Segment Start: Provided data
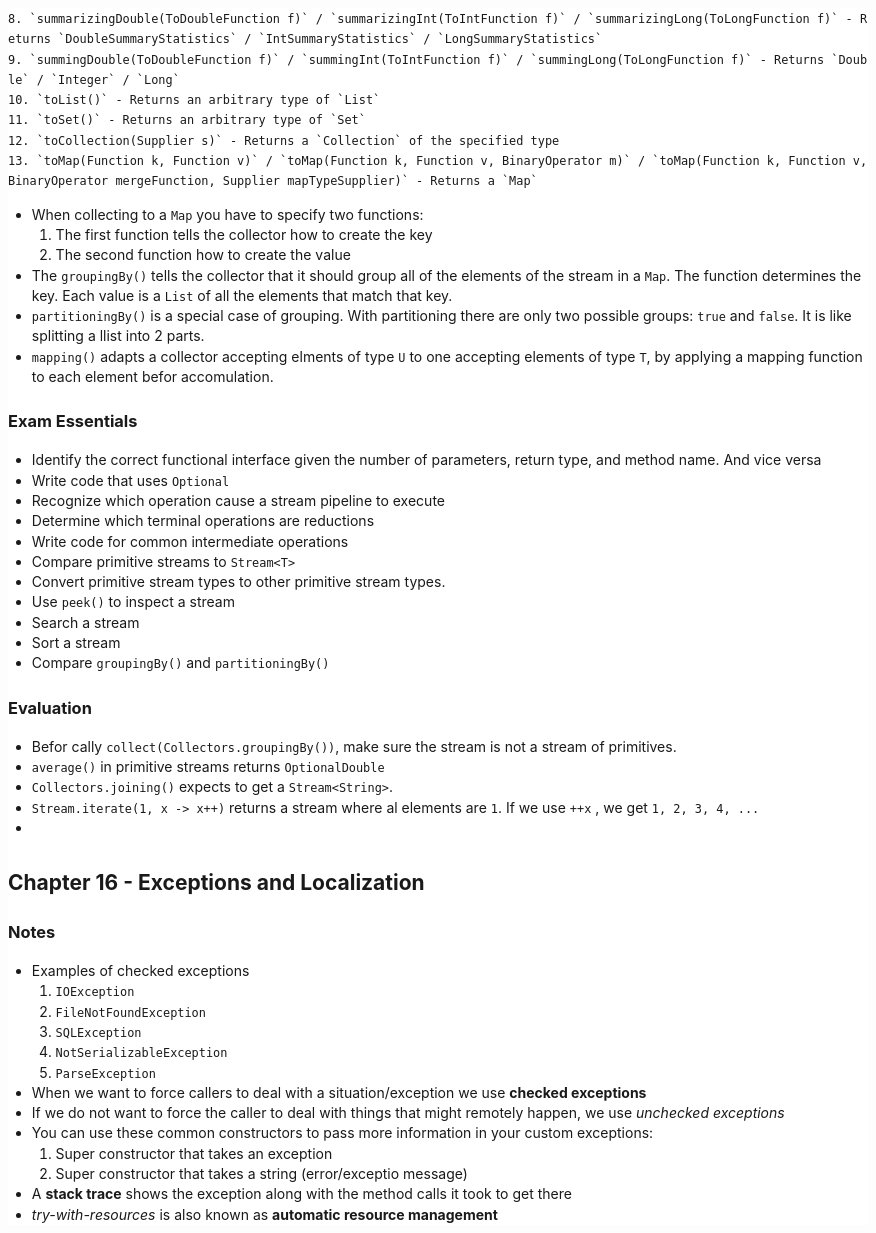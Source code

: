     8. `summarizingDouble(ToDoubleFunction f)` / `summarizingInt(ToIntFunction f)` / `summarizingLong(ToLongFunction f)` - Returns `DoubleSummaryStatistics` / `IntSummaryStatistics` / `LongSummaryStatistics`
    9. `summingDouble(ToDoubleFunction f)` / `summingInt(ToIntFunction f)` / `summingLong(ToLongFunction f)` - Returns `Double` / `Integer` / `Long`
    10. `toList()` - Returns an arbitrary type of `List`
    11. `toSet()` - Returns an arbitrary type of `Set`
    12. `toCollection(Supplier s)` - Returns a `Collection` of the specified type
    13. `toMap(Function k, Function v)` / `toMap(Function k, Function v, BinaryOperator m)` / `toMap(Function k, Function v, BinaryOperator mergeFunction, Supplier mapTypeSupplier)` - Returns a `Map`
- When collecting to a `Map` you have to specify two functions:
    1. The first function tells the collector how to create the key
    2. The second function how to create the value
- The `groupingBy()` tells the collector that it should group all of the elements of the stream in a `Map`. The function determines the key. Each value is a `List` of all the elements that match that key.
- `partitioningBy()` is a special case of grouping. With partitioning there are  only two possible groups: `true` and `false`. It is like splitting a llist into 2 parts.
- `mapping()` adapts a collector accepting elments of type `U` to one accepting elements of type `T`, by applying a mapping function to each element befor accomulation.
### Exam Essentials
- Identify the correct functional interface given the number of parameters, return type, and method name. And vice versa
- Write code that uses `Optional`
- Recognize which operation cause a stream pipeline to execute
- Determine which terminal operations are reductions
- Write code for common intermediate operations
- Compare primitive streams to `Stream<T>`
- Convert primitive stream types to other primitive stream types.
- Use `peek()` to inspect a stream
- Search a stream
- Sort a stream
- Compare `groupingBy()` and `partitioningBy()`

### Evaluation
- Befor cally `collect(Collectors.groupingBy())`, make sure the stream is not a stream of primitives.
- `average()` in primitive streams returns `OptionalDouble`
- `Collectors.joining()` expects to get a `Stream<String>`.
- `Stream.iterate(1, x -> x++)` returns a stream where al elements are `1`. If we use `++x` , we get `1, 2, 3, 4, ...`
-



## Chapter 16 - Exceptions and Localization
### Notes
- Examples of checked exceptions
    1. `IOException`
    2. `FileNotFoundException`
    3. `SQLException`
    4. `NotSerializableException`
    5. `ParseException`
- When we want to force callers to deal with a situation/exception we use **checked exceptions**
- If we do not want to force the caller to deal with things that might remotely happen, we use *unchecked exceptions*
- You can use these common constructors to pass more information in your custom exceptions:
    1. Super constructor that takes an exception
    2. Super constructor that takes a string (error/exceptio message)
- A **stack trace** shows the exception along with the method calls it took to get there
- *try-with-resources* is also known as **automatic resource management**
Segment End: Provided data
■ Work instructions: The pictures stay out; please reproduce everything else in the entries exactly.

■ Response area:
Source code

:     8. `summarizingDouble(ToDoubleFunction f)` / `summarizingInt(ToIntFunction f)` / `summarizingLong(ToLongFunction f)` - Returns `DoubleSummaryStatistics` / `IntSummaryStatistics` / `LongSummaryStatistics`
    9. `summingDouble(ToDoubleFunction f)` / `summingInt(ToIntFunction f)` / `summingLong(ToLongFunction f)` - Returns `Double` / `Integer` / `Long`
    10. `toList()` - Returns an arbitrary type of `List`
    11. `toSet()` - Returns an arbitrary type of `Set`
    12. `toCollection(Supplier s)` - Returns a `Collection` of the specified type
    13. `toMap(Function k, Function v)` / `toMap(Function k, Function v, BinaryOperator m)` / `toMap(Function k, Function v, BinaryOperator mergeFunction, Supplier mapTypeSupplier)` - Returns a `Map`
- When collecting to a `Map` you have to specify two functions:
    1. The first function tells the collector how to create the key
    2. The second function how to create the value
- The `groupingBy()` tells the collector that it should group all of the elements of the stream in a `Map`. The function determines the key. Each value is a `List` of all the elements that match that key.
- `partitioningBy()` is a special case of grouping. With partitioning there are  only two possible groups: `true` and `false`. It is like splitting a llist into 2 parts.
- `mapping()` adapts a collector accepting elments of type `U` to one accepting elements of type `T`, by applying a mapping function to each element befor accomulation.
### Exam Essentials
- Identify the correct functional interface given the number of parameters, return type, and method name. And vice versa
- Write code that uses `Optional`
- Recognize which operation cause a stream pipeline to execute
- Determine which terminal operations are reductions
- Write code for common intermediate operations
- Compare primitive streams to `Stream<T>`
- Convert primitive stream types to other primitive stream types.
- Use `peek()` to inspect a stream
- Search a stream
- Sort a stream
- Compare `groupingBy()` and `partitioningBy()`

### Evaluation
- Befor cally `collect(Collectors.groupingBy())`, make sure the stream is not a stream of primitives.
- `average()` in primitive streams returns `OptionalDouble`
- `Collectors.joining()` expects to get a `Stream<String>`.
- `Stream.iterate(1, x -> x++)` returns a stream where al elements are `1`. If we use `++x` , we get `1, 2, 3, 4, ...`
-



## Chapter 16 - Exceptions and Localization
### Notes
- Examples of checked exceptions
    1. `IOException`
    2. `FileNotFoundException`
    3. `SQLException`
    4. `NotSerializableException`
    5. `ParseException`
- When we want to force callers to deal with a situation/exception we use **checked exceptions**
- If we do not want to force the caller to deal with things that might remotely happen, we use *unchecked exceptions*
- You can use these common constructors to pass more information in your custom exceptions:
    1. Super constructor that takes an exception
    2. Super constructor that takes a string (error/exceptio message)
- A **stack trace** shows the exception along with the method calls it took to get there
- *try-with-resources* is also known as **automatic resource management**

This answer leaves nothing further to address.